In UFO Pilot Sightings, we get the reports of some of the more credible individuals who claim to have seen UFOs. Pilots have a couple of distinct advantages over their ground-bound colleagues that watch for UFOs. First, they know what planes look like, in all sorts of conditions, and particularly at night, when most UFO sightings occur. Second, since they're actually in flight when all the sightings dealt with on this disc occur, they had a better angle (and often a much closer sighting) than those who spot such things from the ground.

This disc presents two interviews with pilots who have seen UFOs during their years of commercial and military flying. Each gets to relate his experience, and its particular quirks and strange behaviors that marked it as a flying craft not of this planet. Both the men seem reasonably "together," and their accounts are detailed and specific as to the things that they saw, and why they do not believe the "official" explanations offered by the FAA as to their experiences.

In addition to these interviews, the disc also contains the audio transcripts of several sightings, as documented by the recordings of the aircraft control tower. The audio is accompanied by a text transcript, so that the more garbled portions of the transmissions can be followed. In some of the instances, multiple aircraft spotted the same phenomenon from various angles, each reporting in separately to the tower and corroborating the story of the initial pilot's report. You can also listen in as the tower contacts nearby military facilities, making sure that "unannounced" military aircraft aren't responsible for the sighting, and in at least one case, to get a military presence into the air and towards the unidentified craft.

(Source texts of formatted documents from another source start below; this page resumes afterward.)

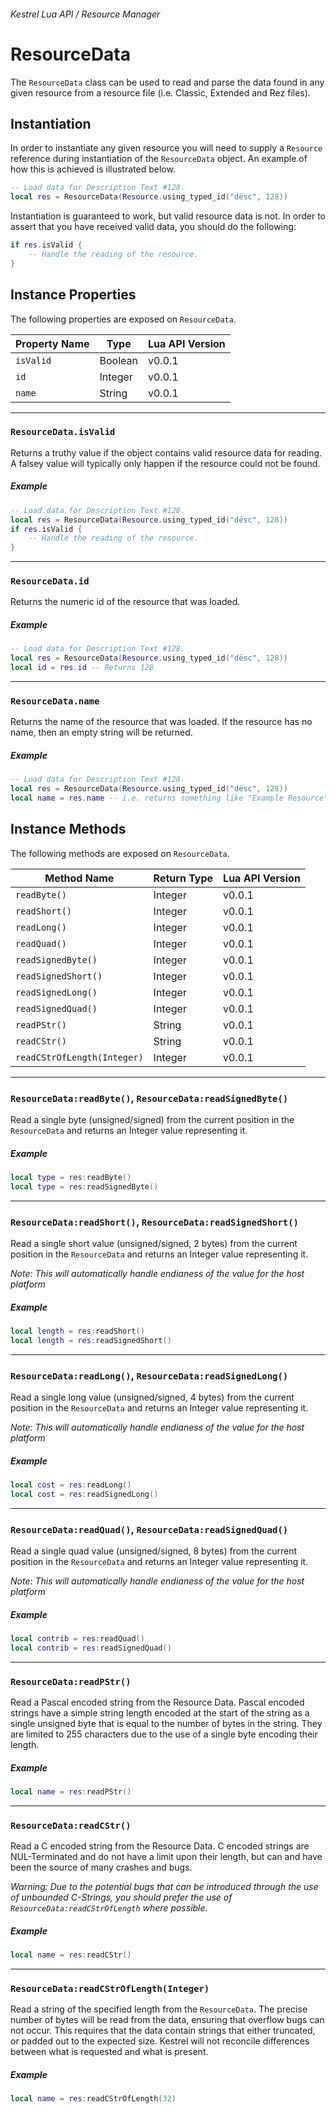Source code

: ###### Kestrel Lua API / Resource Manager

# ResourceData

The `ResourceData` class can be used to read and parse the data found in any given resource from a resource file (i.e. Classic, Extended and Rez files).

## Instantiation

In order to instantiate any given resource you will need to supply a `Resource` reference during instantiation of the `ResourceData` object. An example of how this is achieved is illustrated below.

```lua
-- Load data for Description Text #128.
local res = ResourceData(Resource.using_typed_id("dësc", 128))
```

Instantiation is guaranteed to work, but valid resource data is not. In order to assert that you have received valid data, you should do the following:

```lua
if res.isValid {
	-- Handle the reading of the resource.
}
```

## Instance Properties

The following properties are exposed on `ResourceData`.

| Property Name | Type | Lua API Version |
| --- | --- | --- |
| `isValid` | Boolean | v0.0.1 |
| `id` | Integer | v0.0.1 |
| `name` | String | v0.0.1 |


---
### `ResourceData.isValid`
Returns a truthy value if the object contains valid resource data for reading. A falsey value will typically only happen if the resource could not be found.

##### Example
```lua
-- Load data for Description Text #128.
local res = ResourceData(Resource.using_typed_id("dësc", 128))
if res.isValid {
	-- Handle the reading of the resource.
}
```

---
### `ResourceData.id`
Returns the numeric id of the resource that was loaded.

##### Example
```lua
-- Load data for Description Text #128.
local res = ResourceData(Resource.using_typed_id("dësc", 128))
local id = res.id -- Returns 128
```

---
### `ResourceData.name`
Returns the name of the resource that was loaded. If the resource has no name, then an empty string will be returned.

##### Example
```lua
-- Load data for Description Text #128.
local res = ResourceData(Resource.using_typed_id("dësc", 128))
local name = res.name -- i.e. returns something like "Example Resource"
```

## Instance Methods
The following methods are exposed on `ResourceData`.

| Method Name | Return Type | Lua API Version |
| --- | --- | --- |
| `readByte()` | Integer | v0.0.1 |
| `readShort()` | Integer | v0.0.1 |
| `readLong()` | Integer | v0.0.1 |
| `readQuad()` | Integer | v0.0.1 |
| `readSignedByte()` | Integer | v0.0.1 |
| `readSignedShort()` | Integer | v0.0.1 |
| `readSignedLong()` | Integer | v0.0.1 |
| `readSignedQuad()` | Integer | v0.0.1 |
| `readPStr()` | String | v0.0.1 |
| `readCStr()` | String | v0.0.1 |
| `readCStrOfLength(Integer)` | Integer | v0.0.1 |

---
### `ResourceData:readByte()`, `ResourceData:readSignedByte()`
Read a single byte (unsigned/signed) from the current position in the `ResourceData` and returns an Integer value representing it.

##### Example
```lua
local type = res:readByte()
local type = res:readSignedByte()
```


---
### `ResourceData:readShort()`, `ResourceData:readSignedShort()`
Read a single short value (unsigned/signed, 2 bytes) from the current position in the `ResourceData` and returns an Integer value representing it.

_Note: This will automatically handle endianess of the value for the host platform_

##### Example
```lua
local length = res:readShort()
local length = res:readSignedShort()
```

---
### `ResourceData:readLong()`, `ResourceData:readSignedLong()`
Read a single long value (unsigned/signed, 4 bytes) from the current position in the `ResourceData` and returns an Integer value representing it.

_Note: This will automatically handle endianess of the value for the host platform_

##### Example
```lua
local cost = res:readLong()
local cost = res:readSignedLong()
```

---
### `ResourceData:readQuad()`, `ResourceData:readSignedQuad()`
Read a single quad value (unsigned/signed, 8 bytes) from the current position in the `ResourceData` and returns an Integer value representing it.

_Note: This will automatically handle endianess of the value for the host platform_

##### Example
```lua
local contrib = res:readQuad()
local contrib = res:readSignedQuad()
```

---
### `ResourceData:readPStr()`
Read a Pascal encoded string from the Resource Data. Pascal encoded strings have a simple string length encoded at the start of the string as a single unsigned byte that is equal to the number of bytes in the string. They are limited to 255 characters due to the use of a single byte encoding their length.

##### Example
```lua
local name = res:readPStr()
```


---
### `ResourceData:readCStr()`
Read a C encoded string from the Resource Data. C encoded strings are NUL-Terminated and do not have a limit upon their length, but can and have been the source of many crashes and bugs.

_Warning: Due to the potential bugs that can be introduced through the use of unbounded C-Strings, you should prefer the use of `ResourceData:readCStrOfLength` where possible._

##### Example
```lua
local name = res:readCStr()
```


---
### `ResourceData:readCStrOfLength(Integer)`
Read a string of the specified length from the `ResourceData`. The precise number of bytes will be read from the data, ensuring that overflow bugs can not occur. This requires that the data contain strings that either truncated, or padded out to the expected size. Kestrel will not reconcile differences between what is requested and what is present.

##### Example
```lua
local name = res:readCStrOfLength(32)
```
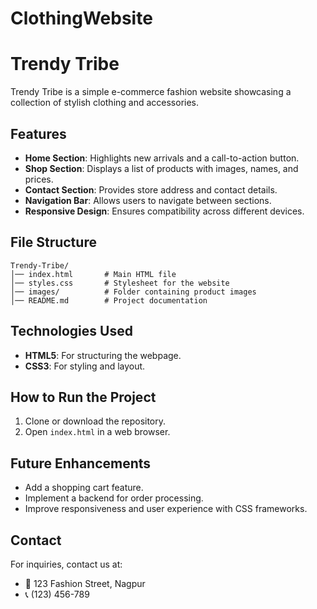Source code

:# ClothingWebsite
# Trendy Tribe

Trendy Tribe is a simple e-commerce fashion website showcasing a collection of stylish clothing and accessories.

## Features
- **Home Section**: Highlights new arrivals and a call-to-action button.
- **Shop Section**: Displays a list of products with images, names, and prices.
- **Contact Section**: Provides store address and contact details.
- **Navigation Bar**: Allows users to navigate between sections.
- **Responsive Design**: Ensures compatibility across different devices.

## File Structure
```
Trendy-Tribe/
│── index.html       # Main HTML file
│── styles.css       # Stylesheet for the website
│── images/          # Folder containing product images
│── README.md        # Project documentation
```

## Technologies Used
- **HTML5**: For structuring the webpage.
- **CSS3**: For styling and layout.

## How to Run the Project
1. Clone or download the repository.
2. Open `index.html` in a web browser.

## Future Enhancements
- Add a shopping cart feature.
- Implement a backend for order processing.
- Improve responsiveness and user experience with CSS frameworks.

## Contact
For inquiries, contact us at:
- 📍 123 Fashion Street, Nagpur
- 📞 (123) 456-789
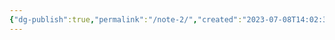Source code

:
 ```yaml
---
{"dg-publish":true,"permalink":"/note-2/","created":"2023-07-08T14:02:36.105-04:00","updated":"2023-07-08T14:02:46.447-04:00"}
---
```


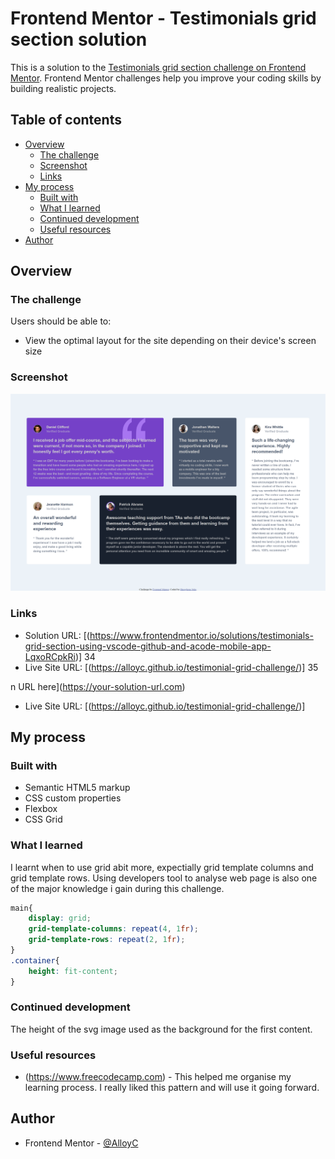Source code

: # Frontend Mentor - Testimonials grid section solution

This is a solution to the [Testimonials grid section challenge on Frontend Mentor](https://www.frontendmentor.io/challenges/testimonials-grid-section-Nnw6J7Un7). Frontend Mentor challenges help you improve your coding skills by building realistic projects. 

## Table of contents

- [Overview](#overview)
  - [The challenge](#the-challenge)
  - [Screenshot](#screenshot)
  - [Links](#links)
- [My process](#my-process)
  - [Built with](#built-with)
  - [What I learned](#what-i-learned)
  - [Continued development](#continued-development)
  - [Useful resources](#useful-resources)
- [Author](#author)


## Overview

### The challenge

Users should be able to:

- View the optimal layout for the site depending on their device's screen size

### Screenshot

![](./screenshot.png)

### Links

- Solution URL: [(https://www.frontendmentor.io/solutions/testimonials-grid-section-using-vscode-github-and-acode-mobile-app-LqxoRCpkRi)]
34
- Live Site URL: [(https://alloyc.github.io/testimonial-grid-challenge/)]
35

n URL here](https://your-solution-url.com)
- Live Site URL: [(https://alloyc.github.io/testimonial-grid-challenge/)]

## My process

### Built with

- Semantic HTML5 markup
- CSS custom properties
- Flexbox
- CSS Grid
 
### What I learned
 I learnt when to use grid abit more, expectially grid template columns and grid template rows.
 Using developers tool to analyse web page is also one of the major knowledge i gain during this challenge.
   

```css
main{
    display: grid;
    grid-template-columns: repeat(4, 1fr);
    grid-template-rows: repeat(2, 1fr);
}
.container{
    height: fit-content;
}  
```

### Continued development

The height of the svg image used as the background for the first content.  

### Useful resources

- (https://www.freecodecamp.com) - This helped me organise my learning process. I really liked this pattern and will use it going forward.

## Author

- Frontend Mentor - [@AlloyC](https://www.frontendmentor.io/profile/AlloyC)
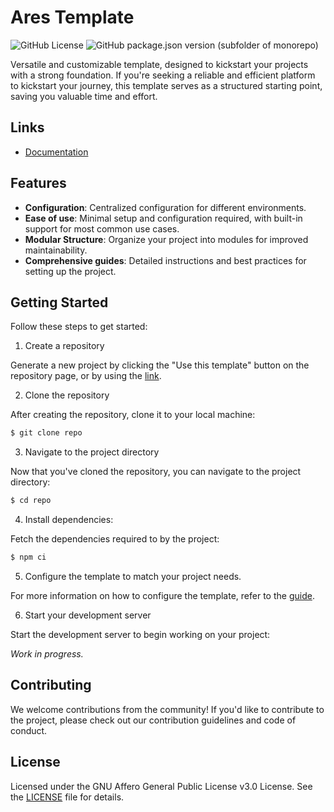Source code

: # Ares Template

![GitHub License](https://img.shields.io/github/license/cuaies/ares-template)
![GitHub package.json version (subfolder of monorepo)](https://img.shields.io/github/package-json/v/cuaies/ares-template)

Versatile and customizable template, designed to kickstart your projects with a strong foundation. If you're seeking a reliable and efficient platform to kickstart your journey, this template serves as a structured starting point, saving you valuable time and effort.

## Links

- [Documentation][docs]

## Features

- **Configuration**: Centralized configuration for different environments.
- **Ease of use**: Minimal setup and configuration required, with built-in support for most common use cases.
- **Modular Structure**: Organize your project into modules for improved maintainability.
- **Comprehensive guides**: Detailed instructions and best practices for setting up the project.

## Getting Started

Follow these steps to get started:

1. Create a repository

Generate a new project by clicking the "Use this template" button on the repository page, or by using the [link][generate-repo].

2. Clone the repository

After creating the repository, clone it to your local machine:

```bash
$ git clone repo
```

3. Navigate to the project directory

Now that you've cloned the repository, you can navigate to the project directory:

```bash
$ cd repo
```

4. Install dependencies:

Fetch the dependencies required to by the project:

```bash
$ npm ci
```

5. Configure the template to match your project needs.

For more information on how to configure the template, refer to the [guide][guide].

6. Start your development server

Start the development server to begin working on your project:

_Work in progress._

## Contributing

We welcome contributions from the community! If you'd like to contribute to the project, please check out our contribution guidelines and code of conduct.

## License

Licensed under the GNU Affero General Public License v3.0 License. See the [LICENSE][license] file for details.

[generate-repo]: https://github.com/new?template_name=ares-template&template_owner=Cuaies
[license]: ./LICENSE.md
[docs]: https://cuaies.github.io/ares-template/index.html
[guide]: https://github.com/Cuaies/ares-template/wiki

As tasty conspiracy data goes, this one's mediocre, but not great. The interviews are decent, and the audio transcripts are pretty cool to hear, but I can't help wondering how much more interesting it would have been to actually go to the controllers involved, and interview them regarding their experience in dealing with panicked pilots and undetectable alien craft cruising the airspace that they were responsible for keeping safe. In short, this one needed a little more effort sunk into it to make it a keeper, and nobody seemed inclined to lay that effort on the table.